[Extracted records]
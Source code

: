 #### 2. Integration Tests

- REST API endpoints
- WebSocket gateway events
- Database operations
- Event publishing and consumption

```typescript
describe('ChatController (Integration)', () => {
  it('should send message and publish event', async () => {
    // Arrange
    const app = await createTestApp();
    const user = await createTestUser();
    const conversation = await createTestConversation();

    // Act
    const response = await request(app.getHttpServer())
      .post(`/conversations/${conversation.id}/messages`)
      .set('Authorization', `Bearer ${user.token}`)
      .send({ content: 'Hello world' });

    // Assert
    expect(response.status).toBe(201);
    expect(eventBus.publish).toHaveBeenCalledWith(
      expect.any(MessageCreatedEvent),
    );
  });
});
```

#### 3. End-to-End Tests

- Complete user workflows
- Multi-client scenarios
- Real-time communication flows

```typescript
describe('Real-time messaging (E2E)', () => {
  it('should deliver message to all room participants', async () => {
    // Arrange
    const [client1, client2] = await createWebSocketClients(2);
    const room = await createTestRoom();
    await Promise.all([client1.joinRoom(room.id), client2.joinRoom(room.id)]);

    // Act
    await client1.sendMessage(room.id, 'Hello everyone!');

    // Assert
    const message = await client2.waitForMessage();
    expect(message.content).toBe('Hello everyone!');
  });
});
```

...

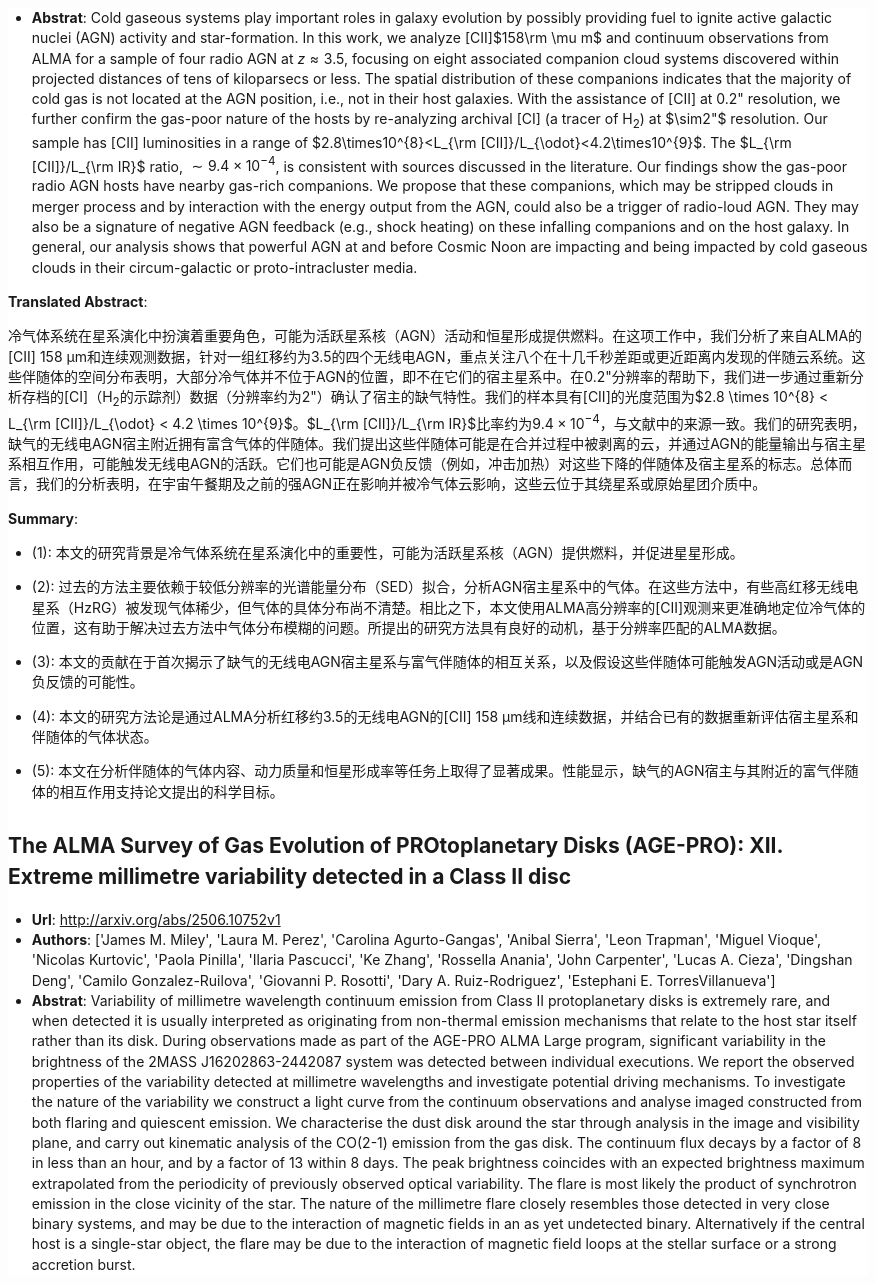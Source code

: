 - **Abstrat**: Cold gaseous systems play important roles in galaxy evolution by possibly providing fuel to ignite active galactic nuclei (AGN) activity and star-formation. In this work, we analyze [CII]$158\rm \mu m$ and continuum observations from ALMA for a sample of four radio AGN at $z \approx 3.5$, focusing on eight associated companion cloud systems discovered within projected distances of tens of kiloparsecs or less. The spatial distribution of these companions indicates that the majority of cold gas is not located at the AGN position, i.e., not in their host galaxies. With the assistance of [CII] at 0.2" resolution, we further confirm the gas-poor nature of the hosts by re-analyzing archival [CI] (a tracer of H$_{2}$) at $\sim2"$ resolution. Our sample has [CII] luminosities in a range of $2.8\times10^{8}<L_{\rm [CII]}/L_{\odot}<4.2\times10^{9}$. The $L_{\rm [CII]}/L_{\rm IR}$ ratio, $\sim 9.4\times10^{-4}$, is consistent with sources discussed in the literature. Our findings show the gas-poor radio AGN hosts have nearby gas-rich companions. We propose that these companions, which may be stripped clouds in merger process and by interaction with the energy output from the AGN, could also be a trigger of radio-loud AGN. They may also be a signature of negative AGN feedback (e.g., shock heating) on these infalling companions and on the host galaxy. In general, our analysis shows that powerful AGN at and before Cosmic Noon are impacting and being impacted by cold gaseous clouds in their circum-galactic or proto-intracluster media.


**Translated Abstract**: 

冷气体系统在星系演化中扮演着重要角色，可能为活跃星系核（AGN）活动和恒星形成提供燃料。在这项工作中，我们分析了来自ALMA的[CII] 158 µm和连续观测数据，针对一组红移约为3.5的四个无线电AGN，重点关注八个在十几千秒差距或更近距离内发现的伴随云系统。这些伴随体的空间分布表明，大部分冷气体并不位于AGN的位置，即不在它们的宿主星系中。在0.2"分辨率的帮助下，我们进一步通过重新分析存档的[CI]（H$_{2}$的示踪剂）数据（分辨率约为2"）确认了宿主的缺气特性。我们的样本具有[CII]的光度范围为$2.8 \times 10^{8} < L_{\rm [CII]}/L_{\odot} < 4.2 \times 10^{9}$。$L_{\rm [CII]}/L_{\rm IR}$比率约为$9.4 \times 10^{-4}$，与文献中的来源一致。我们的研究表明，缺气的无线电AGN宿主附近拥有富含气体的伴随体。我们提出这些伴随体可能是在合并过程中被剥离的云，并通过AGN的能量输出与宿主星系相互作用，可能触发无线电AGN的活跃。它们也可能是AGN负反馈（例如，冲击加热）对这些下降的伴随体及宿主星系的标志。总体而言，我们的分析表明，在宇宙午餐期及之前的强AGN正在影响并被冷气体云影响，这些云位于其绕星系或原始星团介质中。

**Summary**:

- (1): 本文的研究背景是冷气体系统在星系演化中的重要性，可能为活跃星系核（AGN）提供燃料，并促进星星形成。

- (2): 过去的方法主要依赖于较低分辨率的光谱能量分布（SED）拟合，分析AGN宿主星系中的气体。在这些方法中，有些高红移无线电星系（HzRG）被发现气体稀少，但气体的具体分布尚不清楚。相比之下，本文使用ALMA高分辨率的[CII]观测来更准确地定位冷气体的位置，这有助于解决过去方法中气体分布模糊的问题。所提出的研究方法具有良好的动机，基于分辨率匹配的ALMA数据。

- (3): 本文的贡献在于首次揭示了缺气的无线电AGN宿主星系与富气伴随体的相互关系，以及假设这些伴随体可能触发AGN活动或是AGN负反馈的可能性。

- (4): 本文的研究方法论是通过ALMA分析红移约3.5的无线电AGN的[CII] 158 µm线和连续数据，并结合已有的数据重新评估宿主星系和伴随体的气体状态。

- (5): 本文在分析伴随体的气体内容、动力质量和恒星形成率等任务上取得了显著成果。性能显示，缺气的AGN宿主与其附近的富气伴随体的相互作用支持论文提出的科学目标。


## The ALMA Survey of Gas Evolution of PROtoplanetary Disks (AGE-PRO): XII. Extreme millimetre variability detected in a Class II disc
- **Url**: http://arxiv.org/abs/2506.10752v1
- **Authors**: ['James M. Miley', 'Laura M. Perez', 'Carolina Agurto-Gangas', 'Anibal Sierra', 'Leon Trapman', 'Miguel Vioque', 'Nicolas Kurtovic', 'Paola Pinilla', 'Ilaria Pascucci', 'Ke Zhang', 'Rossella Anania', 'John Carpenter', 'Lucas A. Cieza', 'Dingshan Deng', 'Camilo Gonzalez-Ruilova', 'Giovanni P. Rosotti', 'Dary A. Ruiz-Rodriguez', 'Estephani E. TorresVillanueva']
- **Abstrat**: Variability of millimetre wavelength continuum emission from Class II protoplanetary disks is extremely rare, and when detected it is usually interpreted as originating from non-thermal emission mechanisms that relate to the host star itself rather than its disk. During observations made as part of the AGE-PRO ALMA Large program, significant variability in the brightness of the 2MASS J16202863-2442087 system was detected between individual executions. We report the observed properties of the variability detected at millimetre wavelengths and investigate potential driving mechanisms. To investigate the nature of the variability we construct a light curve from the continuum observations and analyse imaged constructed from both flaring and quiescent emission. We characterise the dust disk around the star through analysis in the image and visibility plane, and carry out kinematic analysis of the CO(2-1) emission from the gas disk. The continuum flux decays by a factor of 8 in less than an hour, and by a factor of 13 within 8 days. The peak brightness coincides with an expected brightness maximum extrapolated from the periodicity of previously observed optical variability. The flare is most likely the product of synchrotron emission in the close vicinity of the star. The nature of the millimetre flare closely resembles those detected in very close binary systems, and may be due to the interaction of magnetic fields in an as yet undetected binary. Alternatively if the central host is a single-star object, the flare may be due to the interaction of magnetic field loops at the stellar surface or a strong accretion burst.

* * *

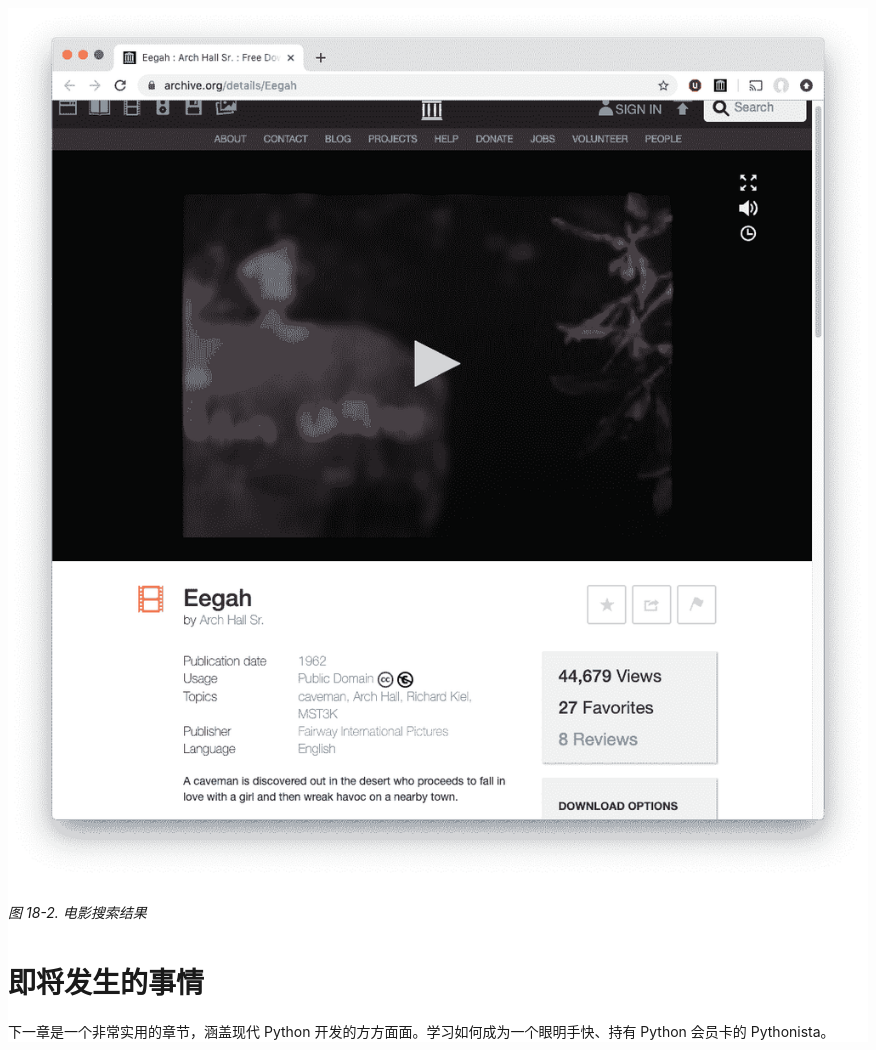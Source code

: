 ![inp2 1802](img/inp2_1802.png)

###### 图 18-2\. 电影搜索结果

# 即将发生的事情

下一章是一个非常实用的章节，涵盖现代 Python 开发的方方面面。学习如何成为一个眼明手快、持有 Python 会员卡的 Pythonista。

Exercise description: Every line above that holds the word "可能为活跃星系核" is to be found and copied.

Solved exercise:
冷气体系统在星系演化中扮演着重要角色，可能为活跃星系核（AGN）活动和恒星形成提供燃料。在这项工作中，我们分析了来自ALMA的[CII] 158 µm和连续观测数据，针对一组红移约为3.5的四个无线电AGN，重点关注八个在十几千秒差距或更近距离内发现的伴随云系统。这些伴随体的空间分布表明，大部分冷气体并不位于AGN的位置，即不在它们的宿主星系中。在0.2"分辨率的帮助下，我们进一步通过重新分析存档的[CI]（H$_{2}$的示踪剂）数据（分辨率约为2"）确认了宿主的缺气特性。我们的样本具有[CII]的光度范围为$2.8 \times 10^{8} < L_{\rm [CII]}/L_{\odot} < 4.2 \times 10^{9}$。$L_{\rm [CII]}/L_{\rm IR}$比率约为$9.4 \times 10^{-4}$，与文献中的来源一致。我们的研究表明，缺气的无线电AGN宿主附近拥有富含气体的伴随体。我们提出这些伴随体可能是在合并过程中被剥离的云，并通过AGN的能量输出与宿主星系相互作用，可能触发无线电AGN的活跃。它们也可能是AGN负反馈（例如，冲击加热）对这些下降的伴随体及宿主星系的标志。总体而言，我们的分析表明，在宇宙午餐期及之前的强AGN正在影响并被冷气体云影响，这些云位于其绕星系或原始星团介质中。
- (1): 本文的研究背景是冷气体系统在星系演化中的重要性，可能为活跃星系核（AGN）提供燃料，并促进星星形成。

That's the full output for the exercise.